### Exercise
If the records below hold pictures, omit them, and print exactly the lines from the first line through the line containing "select in management.ejs", inclusive.

[Dataset entries]

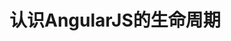 <!--
 * @Description: 认识AngularJS的生命周期
 * @Date: 2019-08-21 16:58:23
 * @LastEditors: phoebus
 * @LastEditTime: 2019-08-21 16:58:55
 -->
# 认识AngularJS的生命周期

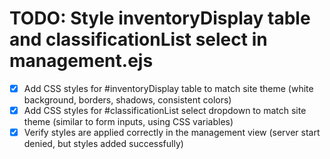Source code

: # TODO: Style inventoryDisplay table and classificationList select in management.ejs

- [x] Add CSS styles for #inventoryDisplay table to match site theme (white background, borders, shadows, consistent colors)
- [x] Add CSS styles for #classificationList select dropdown to match site theme (similar to form inputs, using CSS variables)
- [x] Verify styles are applied correctly in the management view (server start denied, but styles added successfully)
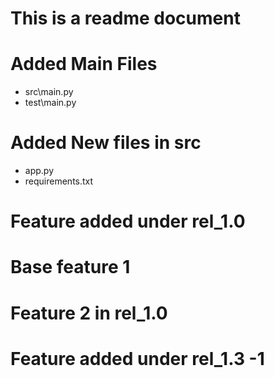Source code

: # This is a readme document

# Added Main Files 
 * src\main.py
 * test\main.py

# Added New files in src 
 * app.py
 * requirements.txt

 # Feature added under rel_1.0

 # Base feature 1

 # Feature 2 in rel_1.0

 # Feature added under rel_1.3 -1
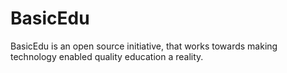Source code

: # BasicEdu
BasicEdu is an open source initiative, that works towards making technology enabled quality education a reality.
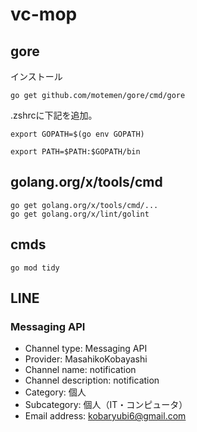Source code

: # vc-mop


## gore
インストール

`go get github.com/motemen/gore/cmd/gore`

.zshrcに下記を追加。

`export GOPATH=$(go env GOPATH)`

`export PATH=$PATH:$GOPATH/bin`


## golang.org/x/tools/cmd
`go get golang.org/x/tools/cmd/...`  
`go get golang.org/x/lint/golint`  

## cmds
`go mod tidy`

## LINE
### Messaging API
- Channel type: Messaging API
- Provider: MasahikoKobayashi
- Channel name: notification
- Channel description: notification
- Category: 個人
- Subcategory: 個人（IT・コンピュータ）
- Email address: kobaryubi6@gmail.com
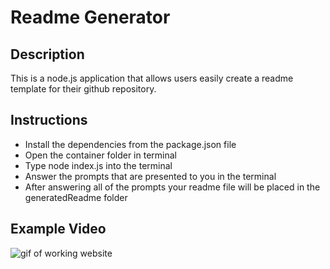 # Readme Generator

## Description

This is a node.js application that allows users easily create a readme template for their github repository. 

## Instructions

- Install the dependencies from the package.json file
- Open the container folder in terminal
- Type node index.js into the terminal
- Answer the prompts that are presented to you in the terminal
- After answering all of the prompts your readme file will be placed in the generatedReadme folder

## Example Video

![gif of working website](./ExampleVideo/readmeGenGif.gif)


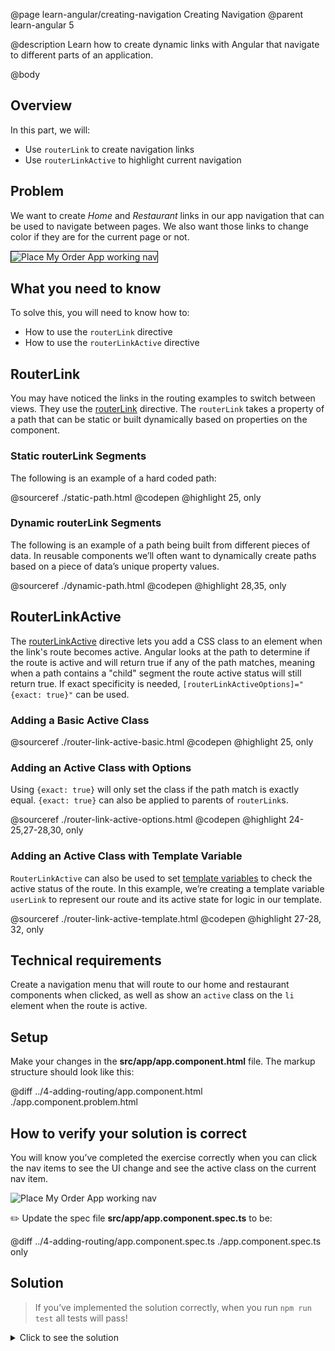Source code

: @page learn-angular/creating-navigation Creating Navigation
@parent learn-angular 5

@description Learn how to create dynamic links with Angular that navigate to different parts of an application.

@body

## Overview

In this part, we will:

- Use `routerLink` to create navigation links
- Use `routerLinkActive` to highlight current navigation

## Problem

We want to create _Home_ and _Restaurant_ links in our app navigation that can
be used to navigate between pages. We also want those links to change color
if they are for the current page or not.

<img src="../static/img/angular/pmo-working-nav.gif"
  style="border: solid 1px black; "
  title="Place My Order App working nav"/>

## What you need to know

To solve this, you will need to know how to:

- How to use the `routerLink` directive
- How to use the `routerLinkActive` directive

## RouterLink

You may have noticed the links in the routing examples to switch between views. They use the <a href="https://angular.io/api/router/RouterLink">routerLink</a> directive. The `routerLink` takes a property of a path that can be static or built dynamically based on properties on the component.

### Static routerLink Segments

The following is an example of a hard coded path:

@sourceref ./static-path.html
@codepen
@highlight 25, only

### Dynamic routerLink Segments

The following is an example of a path being built from different pieces of data. In reusable components we’ll often want to dynamically create paths based on a piece of data’s unique property values.

@sourceref ./dynamic-path.html
@codepen
@highlight 28,35, only

## RouterLinkActive

The <a href="https://angular.io/api/router/RouterLinkActive">routerLinkActive</a> directive lets you add a CSS class to an element when the link's route becomes active. Angular looks at the path to determine if the route is active and will return true if any of the path matches, meaning when a path contains a "child" segment the route active status will still return true. If exact specificity is needed, `[routerLinkActiveOptions]="{exact: true}"` can be used.

### Adding a Basic Active Class

@sourceref ./router-link-active-basic.html
@codepen
@highlight 25, only

### Adding an Active Class with Options

Using `{exact: true}` will only set the class if the path match is exactly equal. `{exact: true}` can also be applied to parents of `routerLink`s.

@sourceref ./router-link-active-options.html
@codepen
@highlight 24-25,27-28,30, only

### Adding an Active Class with Template Variable

`RouterLinkActive` can also be used to set <a href="https://angular.io/api/router/RouterLinkActive#template-variable-references">template variables</a> to check the active status of the route. In this example, we’re creating a template variable `userLink` to represent our route and its active state for logic in our template.

@sourceref ./router-link-active-template.html
@codepen
@highlight 27-28, 32, only

## Technical requirements

Create a navigation menu that will route to our home and restaurant components when clicked, as well as show an `active` class on the `li` element when the route is active.

## Setup

Make your changes in the **src/app/app.component.html** file. The markup structure should look like this:

@diff ../4-adding-routing/app.component.html ./app.component.problem.html

## How to verify your solution is correct

You will know you’ve completed the exercise correctly when you can click the nav items to
see the UI change and see the active class on the current nav item.

![Place My Order App working nav](../static/img/angular/pmo-working-nav.gif 'Place My Order App working nav')

✏️ Update the spec file **src/app/app.component.spec.ts** to be:

@diff ../4-adding-routing/app.component.spec.ts ./app.component.spec.ts only

## Solution

> If you’ve implemented the solution correctly, when you run `npm run test` all tests will pass!

<details>
<summary>Click to see the solution</summary>
✏️ Update **src/app/app.component.html** to:

@diff ./app.component.problem.html ./app.component.solution.html

</details>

[/Dataset entries]

### Result of the exercise
 <!--
 * @Description: 认识AngularJS的生命周期
 * @Date: 2019-08-21 16:58:23
 * @LastEditors: phoebus
 * @LastEditTime: 2019-08-21 16:58:55
 -->
# 认识AngularJS的生命周期

Source code

: # TODO: Style inventoryDisplay table and classificationList select in management.ejs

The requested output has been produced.